The key here is to react appropriately to “what’s really happening” rather than “overreacting.” How does one know if he or she is overreacting? You can begin by making a distinction between “what’s actually happening” versus “what you think about what’s happening.” This will open up unseen possibilities as to how to handle the crisis. As you start to action your stress will begin to disappear.
Another thing that I have noticed is that most people experience stress when they are feeling like something is out of their control. There are many demands and expectations that are placed on each of us, from others and from ourselves, and we often fall into the trap of mistaking these expectations as the way things “should” or “must” go. To deal with stress that results when our expectations go unfulfilled, I invite you to try letting yourself be 100% present to a situation, to watch the events unfold rather than trying to force those events to conform exactly to your expectations. For example, even if we know better, we “expect” people to do exactly what they say they will do by the time at which they say they will do it. Therefore, when people fall short of doing what they said, our unfulfilled expectations leave us upset and stressed. We may even blame them for our feeling so upset. This over reaction then leaves us stuck in the middle of how things “should have gone” vs. “how things went”. This robs us of the power to deal with what needs to be accomplished with the available resources at hand.

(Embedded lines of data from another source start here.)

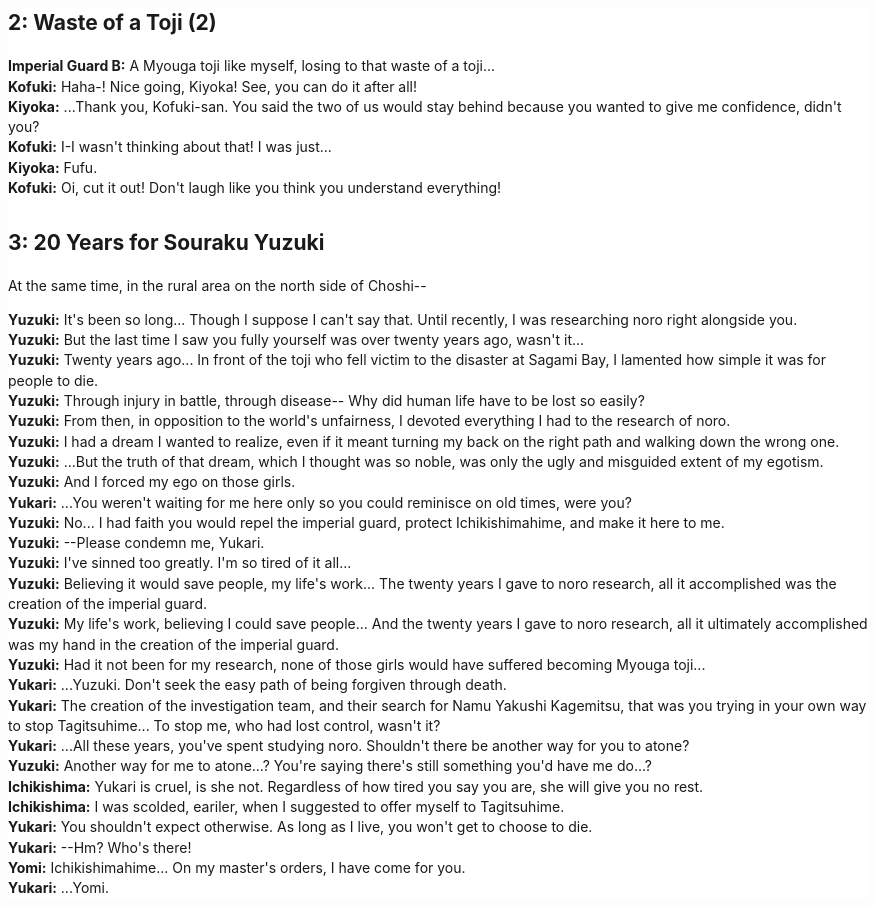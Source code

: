 ## 2: Waste of a Toji (2\)
**Imperial Guard B:** A Myouga toji like myself, losing to that waste of a toji\.\.\.  
**Kofuki:** Haha-\! Nice going, Kiyoka\! See, you can do it after all\!  
**Kiyoka:** \.\.\.Thank you, Kofuki-san\. You said the two of us would stay behind because you wanted to give me confidence, didn't you\?  
**Kofuki:** I-I wasn't thinking about that\! I was just\.\.\.  
**Kiyoka:** Fufu\.  
**Kofuki:** Oi, cut it out\! Don't laugh like you think you understand everything\!  

## 3: 20 Years for Souraku Yuzuki
At the same time, in the rural area on the north side of Choshi--

  
**Yuzuki:** It's been so long\.\.\. Though I suppose I can't say that\. Until recently, I was researching noro right alongside you\.  
**Yuzuki:** But the last time I saw you fully yourself was over twenty years ago, wasn't it\.\.\.  
**Yuzuki:** Twenty years ago\.\.\. In front of the toji who fell victim to the disaster at Sagami Bay, I lamented how simple it was for people to die\.  
**Yuzuki:** Through injury in battle, through disease-- Why did human life have to be lost so easily\?  
**Yuzuki:** From then, in opposition to the world's unfairness, I devoted everything I had to the research of noro\.  
**Yuzuki:** I had a dream I wanted to realize, even if it meant turning my back on the right path and walking down the wrong one\.  
**Yuzuki:** \.\.\.But the truth of that dream, which I thought was so noble, was only the ugly and misguided extent of my egotism\.  
**Yuzuki:** And I forced my ego on those girls\.  
**Yukari:** \.\.\.You weren't waiting for me here only so you could reminisce on old times, were you\?  
**Yuzuki:** No\.\.\. I had faith you would repel the imperial guard, protect Ichikishimahime, and make it here to me\.  
**Yuzuki:** --Please condemn me, Yukari\.  
**Yuzuki:** I've sinned too greatly\. I'm so tired of it all\.\.\.  
**Yuzuki:** Believing it would save people, my life's work\.\.\. The twenty years I gave to noro research, all it accomplished was the creation of the imperial guard\.  
**Yuzuki:** My life's work, believing I could save people\.\.\. And the twenty years I gave to noro research, all it ultimately accomplished was my hand in the creation of the imperial guard\.  
**Yuzuki:** Had it not been for my research, none of those girls would have suffered becoming Myouga toji\.\.\.  
**Yukari:** \.\.\.Yuzuki\. Don't seek the easy path of being forgiven through death\.  
**Yukari:** The creation of the investigation team, and their search for Namu Yakushi Kagemitsu, that was you trying in your own way to stop Tagitsuhime\.\.\. To stop me, who had lost control, wasn't it\?  
**Yukari:** \.\.\.All these years, you've spent studying noro\. Shouldn't there be another way for you to atone\?  
**Yuzuki:** Another way for me to atone\.\.\.\? You're saying there's still something you'd have me do\.\.\.\?  
**Ichikishima:** Yukari is cruel, is she not\. Regardless of how tired you say you are, she will give you no rest\.  
**Ichikishima:** I was scolded, eariler, when I suggested to offer myself to Tagitsuhime\.  
**Yukari:** You shouldn't expect otherwise\. As long as I live, you won't get to choose to die\.  
**Yukari:** --Hm\? Who's there\!  
**Yomi:** Ichikishimahime\.\.\. On my master's orders, I have come for you\.  
**Yukari:** \.\.\.Yomi\.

Ultimately, when people experience stress, they are simply reacting to life not working out the way they want or expect. Becoming aware of what is really happening, separating what happened from our interpretation about what is happening, allows us to discover that much of what we considered already determined, given or fixed, may in fact not be. Situations that may have been challenging or stressful can become more fluid and open to change. This can create new levels of ease and enjoyment. You may actually surprise yourself and find areas in your life where you have said good-bye to stress!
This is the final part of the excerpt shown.